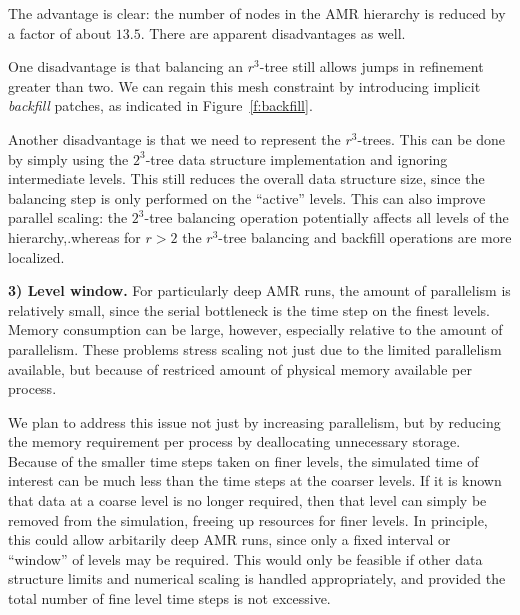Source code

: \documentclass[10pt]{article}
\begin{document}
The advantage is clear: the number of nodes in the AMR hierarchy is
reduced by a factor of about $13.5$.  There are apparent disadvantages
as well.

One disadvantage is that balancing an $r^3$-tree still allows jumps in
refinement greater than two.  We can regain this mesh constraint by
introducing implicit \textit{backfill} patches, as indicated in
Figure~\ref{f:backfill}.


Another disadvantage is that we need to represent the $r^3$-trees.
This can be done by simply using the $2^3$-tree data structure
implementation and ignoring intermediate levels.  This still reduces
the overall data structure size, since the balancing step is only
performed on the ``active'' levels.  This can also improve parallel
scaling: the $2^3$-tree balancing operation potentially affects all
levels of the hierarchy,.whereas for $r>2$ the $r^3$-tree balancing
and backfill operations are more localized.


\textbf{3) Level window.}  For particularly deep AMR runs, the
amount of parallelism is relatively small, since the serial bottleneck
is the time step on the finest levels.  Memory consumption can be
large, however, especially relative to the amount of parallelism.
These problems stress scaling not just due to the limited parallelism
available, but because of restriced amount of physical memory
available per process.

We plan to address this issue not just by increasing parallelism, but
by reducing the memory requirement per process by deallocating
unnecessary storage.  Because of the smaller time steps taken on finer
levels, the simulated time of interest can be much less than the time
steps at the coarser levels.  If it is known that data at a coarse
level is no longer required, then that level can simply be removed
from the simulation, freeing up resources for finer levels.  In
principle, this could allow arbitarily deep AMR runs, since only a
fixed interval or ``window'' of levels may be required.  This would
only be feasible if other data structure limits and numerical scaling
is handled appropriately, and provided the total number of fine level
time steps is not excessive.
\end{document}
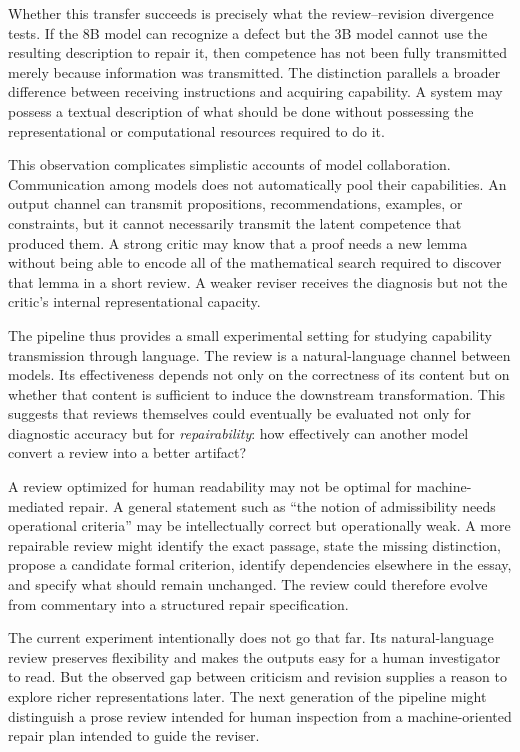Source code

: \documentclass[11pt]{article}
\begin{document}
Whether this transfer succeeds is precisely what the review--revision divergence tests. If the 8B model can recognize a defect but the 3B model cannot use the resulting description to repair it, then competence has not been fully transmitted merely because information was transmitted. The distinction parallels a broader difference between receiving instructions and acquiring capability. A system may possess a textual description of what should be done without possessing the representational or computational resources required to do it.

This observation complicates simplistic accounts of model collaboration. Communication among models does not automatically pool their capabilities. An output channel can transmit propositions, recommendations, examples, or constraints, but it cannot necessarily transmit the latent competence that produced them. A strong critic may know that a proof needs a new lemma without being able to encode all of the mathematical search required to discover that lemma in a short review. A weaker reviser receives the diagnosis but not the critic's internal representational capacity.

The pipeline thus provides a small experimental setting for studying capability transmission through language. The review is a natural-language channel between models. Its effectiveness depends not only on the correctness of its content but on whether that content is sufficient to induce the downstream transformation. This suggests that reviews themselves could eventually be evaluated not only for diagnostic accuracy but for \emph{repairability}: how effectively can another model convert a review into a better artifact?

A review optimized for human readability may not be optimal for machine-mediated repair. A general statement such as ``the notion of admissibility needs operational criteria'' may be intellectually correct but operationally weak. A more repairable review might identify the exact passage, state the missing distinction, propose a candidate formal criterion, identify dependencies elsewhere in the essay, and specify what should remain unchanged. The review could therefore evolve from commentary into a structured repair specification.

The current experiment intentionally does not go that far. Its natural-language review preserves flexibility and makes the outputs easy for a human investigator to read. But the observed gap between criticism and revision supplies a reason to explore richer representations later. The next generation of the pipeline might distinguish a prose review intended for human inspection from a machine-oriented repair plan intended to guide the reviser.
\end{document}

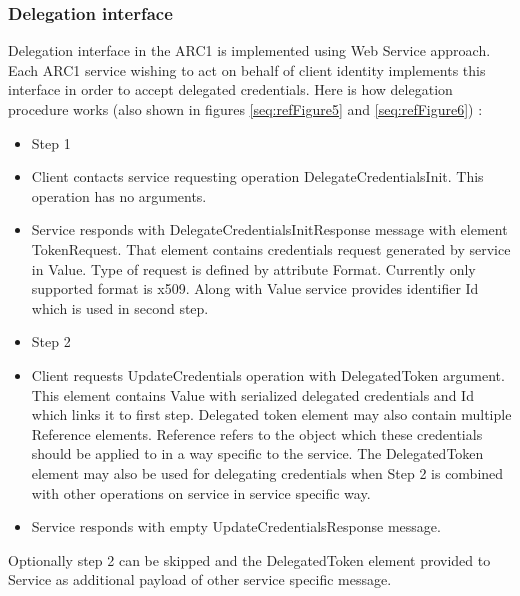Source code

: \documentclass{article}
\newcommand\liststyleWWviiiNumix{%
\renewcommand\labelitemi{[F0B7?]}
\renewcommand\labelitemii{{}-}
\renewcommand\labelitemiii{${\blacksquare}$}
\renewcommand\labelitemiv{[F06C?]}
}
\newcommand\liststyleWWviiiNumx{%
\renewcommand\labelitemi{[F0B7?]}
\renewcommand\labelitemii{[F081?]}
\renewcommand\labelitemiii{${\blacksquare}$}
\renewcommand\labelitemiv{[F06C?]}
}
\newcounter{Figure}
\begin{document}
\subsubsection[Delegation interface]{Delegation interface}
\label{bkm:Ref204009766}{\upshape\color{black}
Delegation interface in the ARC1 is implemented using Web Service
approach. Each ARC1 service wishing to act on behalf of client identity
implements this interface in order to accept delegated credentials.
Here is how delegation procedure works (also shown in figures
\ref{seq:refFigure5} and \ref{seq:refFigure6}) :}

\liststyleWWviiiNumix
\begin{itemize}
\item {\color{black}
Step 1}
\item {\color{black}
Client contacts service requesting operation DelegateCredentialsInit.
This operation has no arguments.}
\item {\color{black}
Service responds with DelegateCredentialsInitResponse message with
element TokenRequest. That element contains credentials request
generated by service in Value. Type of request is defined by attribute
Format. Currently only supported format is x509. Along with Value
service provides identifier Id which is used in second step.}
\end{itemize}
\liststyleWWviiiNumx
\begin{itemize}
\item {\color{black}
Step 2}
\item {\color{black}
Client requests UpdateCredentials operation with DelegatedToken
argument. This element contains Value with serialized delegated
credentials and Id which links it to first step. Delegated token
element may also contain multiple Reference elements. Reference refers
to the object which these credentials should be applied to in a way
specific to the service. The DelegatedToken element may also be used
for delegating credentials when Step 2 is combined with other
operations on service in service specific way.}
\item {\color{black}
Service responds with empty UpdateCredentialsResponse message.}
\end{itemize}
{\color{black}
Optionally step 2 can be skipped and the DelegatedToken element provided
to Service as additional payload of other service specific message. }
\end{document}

^^^^^^^^^^^^^^^^

Copy every line of the listing where the word "documentclass" appears.

: \documentclass[10pt]{article}
: \documentclass[11pt]{article}
: \documentclass{article}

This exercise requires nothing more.